━━━━━ Records for the exercise

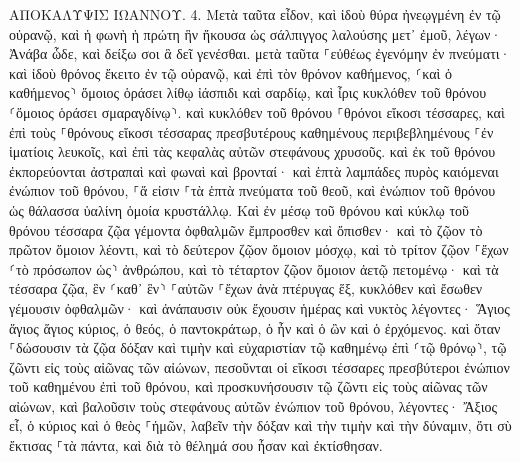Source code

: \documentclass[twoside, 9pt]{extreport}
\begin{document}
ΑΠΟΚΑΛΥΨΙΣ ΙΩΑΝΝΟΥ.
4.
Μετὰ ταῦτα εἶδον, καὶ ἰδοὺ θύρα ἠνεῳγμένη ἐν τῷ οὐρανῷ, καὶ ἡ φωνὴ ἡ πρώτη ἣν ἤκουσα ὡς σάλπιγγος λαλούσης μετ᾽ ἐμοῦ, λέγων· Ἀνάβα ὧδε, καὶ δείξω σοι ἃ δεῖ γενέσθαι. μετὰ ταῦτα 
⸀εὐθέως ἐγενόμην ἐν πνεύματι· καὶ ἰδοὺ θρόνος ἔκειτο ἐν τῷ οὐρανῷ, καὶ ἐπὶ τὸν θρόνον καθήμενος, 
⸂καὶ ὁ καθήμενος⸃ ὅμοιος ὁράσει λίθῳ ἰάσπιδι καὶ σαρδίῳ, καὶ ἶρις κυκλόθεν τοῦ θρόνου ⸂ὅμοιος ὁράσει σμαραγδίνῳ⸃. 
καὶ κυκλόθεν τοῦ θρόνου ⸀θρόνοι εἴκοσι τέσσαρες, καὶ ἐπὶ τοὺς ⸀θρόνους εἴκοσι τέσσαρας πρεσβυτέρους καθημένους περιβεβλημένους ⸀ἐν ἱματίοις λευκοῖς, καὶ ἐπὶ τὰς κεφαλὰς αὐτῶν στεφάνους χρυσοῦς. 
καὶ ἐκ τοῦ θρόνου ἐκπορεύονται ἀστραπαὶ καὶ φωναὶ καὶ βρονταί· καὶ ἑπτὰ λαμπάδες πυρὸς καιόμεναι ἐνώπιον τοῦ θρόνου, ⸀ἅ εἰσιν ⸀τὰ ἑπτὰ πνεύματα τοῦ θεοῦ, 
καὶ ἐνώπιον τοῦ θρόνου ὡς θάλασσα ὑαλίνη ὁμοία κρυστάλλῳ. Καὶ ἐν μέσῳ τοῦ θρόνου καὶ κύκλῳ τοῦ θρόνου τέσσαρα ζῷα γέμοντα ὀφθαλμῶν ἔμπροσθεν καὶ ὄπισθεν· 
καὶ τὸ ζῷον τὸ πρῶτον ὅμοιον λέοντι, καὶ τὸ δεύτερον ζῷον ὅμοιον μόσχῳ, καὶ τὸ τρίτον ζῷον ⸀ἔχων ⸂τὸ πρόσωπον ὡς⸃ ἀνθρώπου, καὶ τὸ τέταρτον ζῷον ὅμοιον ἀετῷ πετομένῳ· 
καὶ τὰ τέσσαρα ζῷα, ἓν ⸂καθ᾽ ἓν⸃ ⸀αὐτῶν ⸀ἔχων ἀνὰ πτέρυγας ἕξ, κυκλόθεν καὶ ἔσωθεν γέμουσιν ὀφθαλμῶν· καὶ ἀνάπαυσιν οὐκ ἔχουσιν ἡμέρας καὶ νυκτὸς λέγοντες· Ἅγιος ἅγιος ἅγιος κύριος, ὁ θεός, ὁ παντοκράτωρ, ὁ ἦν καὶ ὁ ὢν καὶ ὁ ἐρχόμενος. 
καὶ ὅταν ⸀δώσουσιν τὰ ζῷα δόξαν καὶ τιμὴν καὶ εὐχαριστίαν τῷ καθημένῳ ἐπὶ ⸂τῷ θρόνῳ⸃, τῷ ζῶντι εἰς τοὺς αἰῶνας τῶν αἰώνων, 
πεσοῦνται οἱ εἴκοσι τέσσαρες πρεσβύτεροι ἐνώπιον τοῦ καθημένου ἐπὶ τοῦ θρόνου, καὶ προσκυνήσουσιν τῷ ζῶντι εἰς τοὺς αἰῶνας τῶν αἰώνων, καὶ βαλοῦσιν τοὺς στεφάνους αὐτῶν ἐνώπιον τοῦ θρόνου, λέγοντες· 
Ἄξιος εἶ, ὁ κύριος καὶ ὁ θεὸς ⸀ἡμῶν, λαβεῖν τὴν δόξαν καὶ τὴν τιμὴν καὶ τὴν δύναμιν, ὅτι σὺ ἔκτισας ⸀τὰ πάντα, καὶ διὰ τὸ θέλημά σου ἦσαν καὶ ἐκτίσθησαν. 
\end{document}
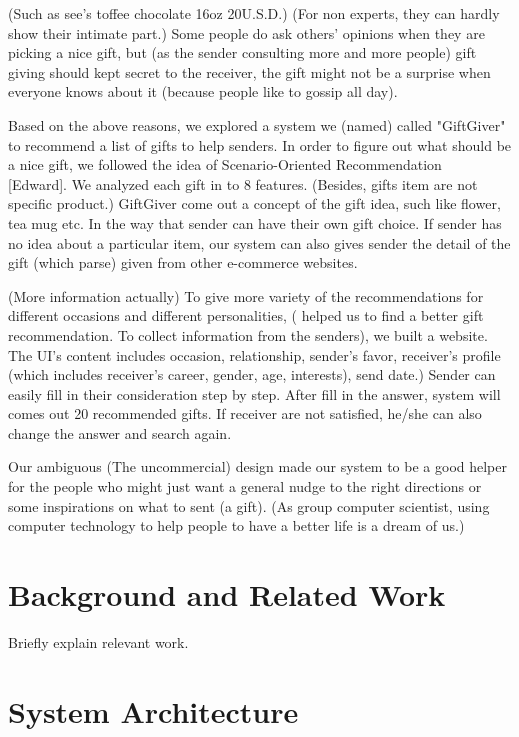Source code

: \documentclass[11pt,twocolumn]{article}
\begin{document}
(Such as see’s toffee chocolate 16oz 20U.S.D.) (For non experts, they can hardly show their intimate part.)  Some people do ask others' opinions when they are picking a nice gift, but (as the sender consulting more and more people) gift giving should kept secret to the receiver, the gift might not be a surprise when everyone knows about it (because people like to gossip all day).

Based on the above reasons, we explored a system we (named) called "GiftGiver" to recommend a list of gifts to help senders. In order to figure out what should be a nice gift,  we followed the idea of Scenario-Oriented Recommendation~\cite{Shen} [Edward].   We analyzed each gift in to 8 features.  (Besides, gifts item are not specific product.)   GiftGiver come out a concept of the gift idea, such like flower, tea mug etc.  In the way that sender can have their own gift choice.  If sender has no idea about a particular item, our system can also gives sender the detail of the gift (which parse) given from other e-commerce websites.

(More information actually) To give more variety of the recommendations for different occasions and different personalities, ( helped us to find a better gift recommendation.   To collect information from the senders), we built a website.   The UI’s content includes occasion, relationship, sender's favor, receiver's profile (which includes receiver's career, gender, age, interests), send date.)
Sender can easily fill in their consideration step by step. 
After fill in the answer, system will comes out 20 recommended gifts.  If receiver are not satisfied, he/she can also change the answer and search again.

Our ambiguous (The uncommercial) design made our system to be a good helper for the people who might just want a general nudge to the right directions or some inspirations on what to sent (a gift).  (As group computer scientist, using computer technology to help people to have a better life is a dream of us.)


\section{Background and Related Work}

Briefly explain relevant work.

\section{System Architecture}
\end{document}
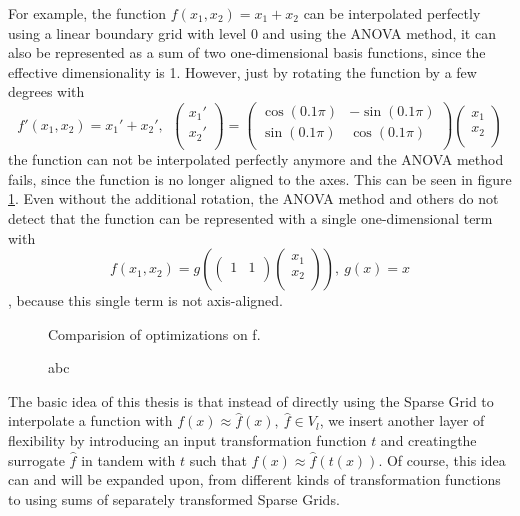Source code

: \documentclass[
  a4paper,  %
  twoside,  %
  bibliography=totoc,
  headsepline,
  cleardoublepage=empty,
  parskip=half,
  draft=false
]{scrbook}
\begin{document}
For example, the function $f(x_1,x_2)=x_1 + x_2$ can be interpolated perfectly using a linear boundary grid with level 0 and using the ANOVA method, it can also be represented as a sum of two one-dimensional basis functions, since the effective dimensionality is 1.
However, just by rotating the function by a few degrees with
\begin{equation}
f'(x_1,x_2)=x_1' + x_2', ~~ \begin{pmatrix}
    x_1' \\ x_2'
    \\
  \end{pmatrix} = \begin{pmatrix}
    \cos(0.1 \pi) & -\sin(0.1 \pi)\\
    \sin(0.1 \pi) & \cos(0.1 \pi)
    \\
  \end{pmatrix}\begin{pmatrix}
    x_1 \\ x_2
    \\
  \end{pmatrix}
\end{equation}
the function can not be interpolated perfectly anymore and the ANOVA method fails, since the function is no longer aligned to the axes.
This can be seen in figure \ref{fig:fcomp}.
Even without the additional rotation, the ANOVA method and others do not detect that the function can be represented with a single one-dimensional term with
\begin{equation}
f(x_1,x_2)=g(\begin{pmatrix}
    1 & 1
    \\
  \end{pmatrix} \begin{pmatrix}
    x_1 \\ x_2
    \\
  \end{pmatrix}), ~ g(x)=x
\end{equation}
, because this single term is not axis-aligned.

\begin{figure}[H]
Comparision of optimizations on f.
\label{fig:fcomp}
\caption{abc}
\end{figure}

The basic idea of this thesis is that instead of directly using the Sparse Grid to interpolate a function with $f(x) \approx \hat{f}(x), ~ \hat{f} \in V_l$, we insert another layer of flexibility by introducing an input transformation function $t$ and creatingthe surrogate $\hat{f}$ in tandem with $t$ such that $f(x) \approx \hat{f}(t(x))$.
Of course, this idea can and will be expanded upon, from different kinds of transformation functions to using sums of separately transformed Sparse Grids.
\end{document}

━━━━━━━━━━
━━━━━ Records for the exercise

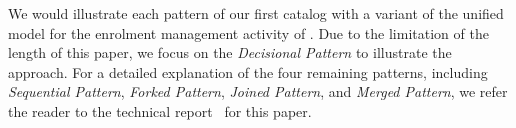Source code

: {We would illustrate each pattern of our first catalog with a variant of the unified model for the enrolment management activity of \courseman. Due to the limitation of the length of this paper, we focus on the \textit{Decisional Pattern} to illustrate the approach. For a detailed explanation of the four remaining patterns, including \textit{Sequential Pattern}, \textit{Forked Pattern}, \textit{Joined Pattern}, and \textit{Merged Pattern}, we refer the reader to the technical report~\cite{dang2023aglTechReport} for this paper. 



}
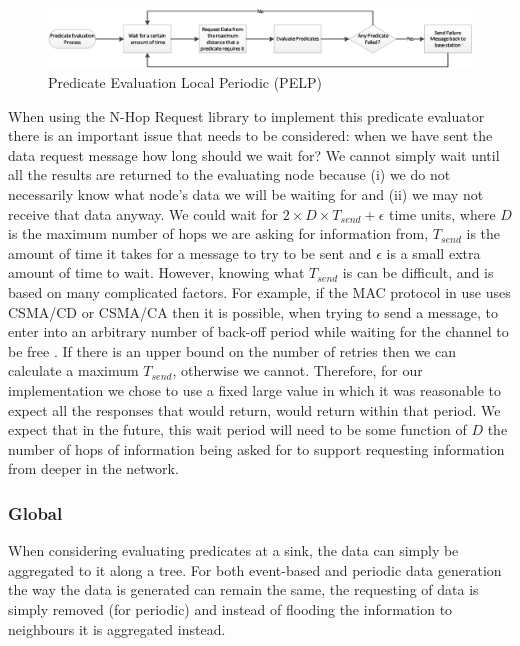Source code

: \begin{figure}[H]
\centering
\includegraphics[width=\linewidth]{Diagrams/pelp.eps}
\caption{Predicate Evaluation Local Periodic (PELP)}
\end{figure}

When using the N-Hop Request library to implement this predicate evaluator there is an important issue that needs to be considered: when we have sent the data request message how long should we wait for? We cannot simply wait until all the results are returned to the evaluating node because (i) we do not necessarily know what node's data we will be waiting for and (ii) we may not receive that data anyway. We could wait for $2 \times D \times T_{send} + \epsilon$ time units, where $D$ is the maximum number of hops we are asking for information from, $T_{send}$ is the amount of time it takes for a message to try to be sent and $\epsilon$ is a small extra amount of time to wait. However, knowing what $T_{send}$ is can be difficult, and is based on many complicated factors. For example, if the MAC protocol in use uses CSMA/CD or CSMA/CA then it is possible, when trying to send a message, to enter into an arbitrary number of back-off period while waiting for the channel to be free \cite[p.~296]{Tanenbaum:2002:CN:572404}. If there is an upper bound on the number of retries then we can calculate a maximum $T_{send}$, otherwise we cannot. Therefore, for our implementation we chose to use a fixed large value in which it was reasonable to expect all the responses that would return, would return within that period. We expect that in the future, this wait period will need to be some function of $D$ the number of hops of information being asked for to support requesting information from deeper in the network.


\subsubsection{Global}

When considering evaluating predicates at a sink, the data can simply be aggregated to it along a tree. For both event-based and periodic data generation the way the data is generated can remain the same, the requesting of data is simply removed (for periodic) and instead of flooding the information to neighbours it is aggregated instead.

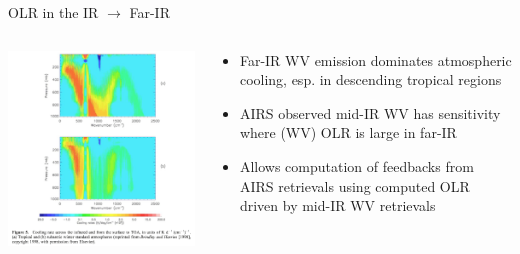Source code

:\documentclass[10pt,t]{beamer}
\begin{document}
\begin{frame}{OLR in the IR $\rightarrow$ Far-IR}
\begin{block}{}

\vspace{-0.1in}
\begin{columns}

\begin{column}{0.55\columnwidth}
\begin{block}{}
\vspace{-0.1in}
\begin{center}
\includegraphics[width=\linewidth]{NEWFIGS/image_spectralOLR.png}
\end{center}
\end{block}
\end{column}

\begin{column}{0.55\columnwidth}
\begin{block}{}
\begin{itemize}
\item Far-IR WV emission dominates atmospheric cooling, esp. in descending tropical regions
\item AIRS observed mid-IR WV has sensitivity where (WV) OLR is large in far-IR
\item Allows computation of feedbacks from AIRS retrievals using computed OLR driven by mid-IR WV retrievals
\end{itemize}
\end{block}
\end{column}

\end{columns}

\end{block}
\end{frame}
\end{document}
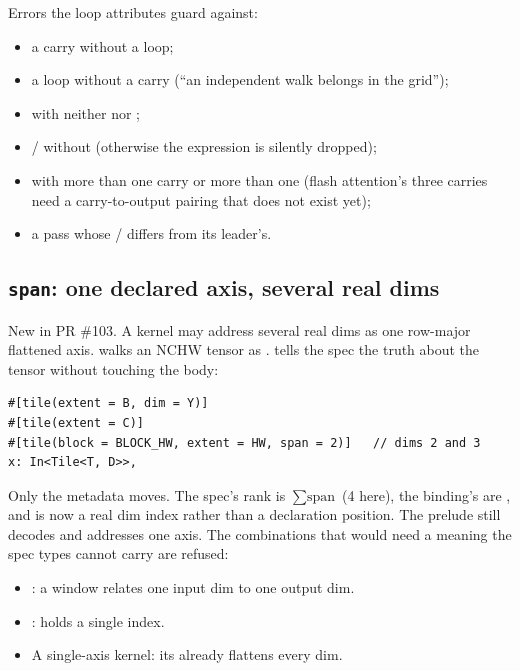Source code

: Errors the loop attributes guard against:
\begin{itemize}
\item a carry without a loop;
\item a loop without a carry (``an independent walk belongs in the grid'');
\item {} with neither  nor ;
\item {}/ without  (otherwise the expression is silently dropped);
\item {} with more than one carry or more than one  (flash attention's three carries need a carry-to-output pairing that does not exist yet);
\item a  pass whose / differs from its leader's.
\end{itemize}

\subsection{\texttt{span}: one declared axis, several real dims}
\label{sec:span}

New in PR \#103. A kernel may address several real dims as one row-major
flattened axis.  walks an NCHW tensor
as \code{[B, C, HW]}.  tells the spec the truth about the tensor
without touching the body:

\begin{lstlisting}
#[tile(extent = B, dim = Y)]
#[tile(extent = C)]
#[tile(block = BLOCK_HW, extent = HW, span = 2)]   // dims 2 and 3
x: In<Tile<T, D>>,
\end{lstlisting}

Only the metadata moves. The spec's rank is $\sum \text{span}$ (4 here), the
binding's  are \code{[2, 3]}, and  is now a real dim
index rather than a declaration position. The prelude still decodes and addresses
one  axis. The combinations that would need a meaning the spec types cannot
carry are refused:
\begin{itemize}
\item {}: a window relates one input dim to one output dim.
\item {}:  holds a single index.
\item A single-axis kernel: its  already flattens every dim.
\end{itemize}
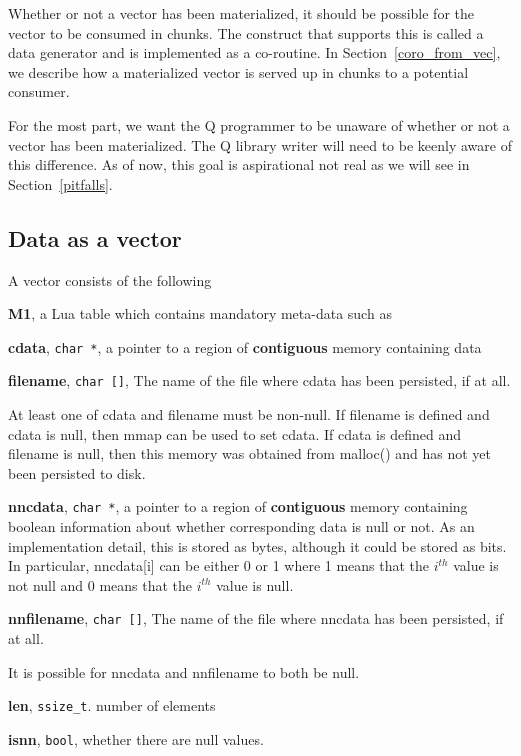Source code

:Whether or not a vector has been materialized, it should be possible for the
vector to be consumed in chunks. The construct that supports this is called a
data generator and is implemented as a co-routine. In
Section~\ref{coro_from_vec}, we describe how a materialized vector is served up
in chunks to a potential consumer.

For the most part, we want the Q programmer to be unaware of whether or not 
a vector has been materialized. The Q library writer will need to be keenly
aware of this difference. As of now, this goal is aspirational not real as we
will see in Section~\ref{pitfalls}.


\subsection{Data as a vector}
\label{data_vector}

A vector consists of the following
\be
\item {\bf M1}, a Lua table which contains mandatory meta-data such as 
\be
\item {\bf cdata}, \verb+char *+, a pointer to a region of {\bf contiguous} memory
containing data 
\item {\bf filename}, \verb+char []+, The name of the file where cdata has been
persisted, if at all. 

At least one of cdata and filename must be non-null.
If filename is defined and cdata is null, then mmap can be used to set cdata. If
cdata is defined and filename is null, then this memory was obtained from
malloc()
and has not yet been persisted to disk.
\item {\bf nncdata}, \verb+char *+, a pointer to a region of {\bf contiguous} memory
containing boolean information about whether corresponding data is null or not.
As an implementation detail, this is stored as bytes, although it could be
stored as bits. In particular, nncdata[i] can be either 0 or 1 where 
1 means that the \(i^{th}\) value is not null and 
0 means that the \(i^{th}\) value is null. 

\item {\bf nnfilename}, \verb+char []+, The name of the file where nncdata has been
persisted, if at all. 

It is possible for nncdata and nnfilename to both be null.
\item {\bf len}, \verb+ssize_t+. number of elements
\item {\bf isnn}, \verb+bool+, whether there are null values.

━━━━━━━━━━

■ **What is expected**
Above are the records; from them, give again exactly the lines from the one containing "without a loop;" through the one containing "is silently dropped);", both included.

■ **Solved problem**
\item a carry without a loop;
\item a loop without a carry (``an independent walk belongs in the grid'');
\item {} with neither  nor ;
\item {}/ without  (otherwise the expression is silently dropped);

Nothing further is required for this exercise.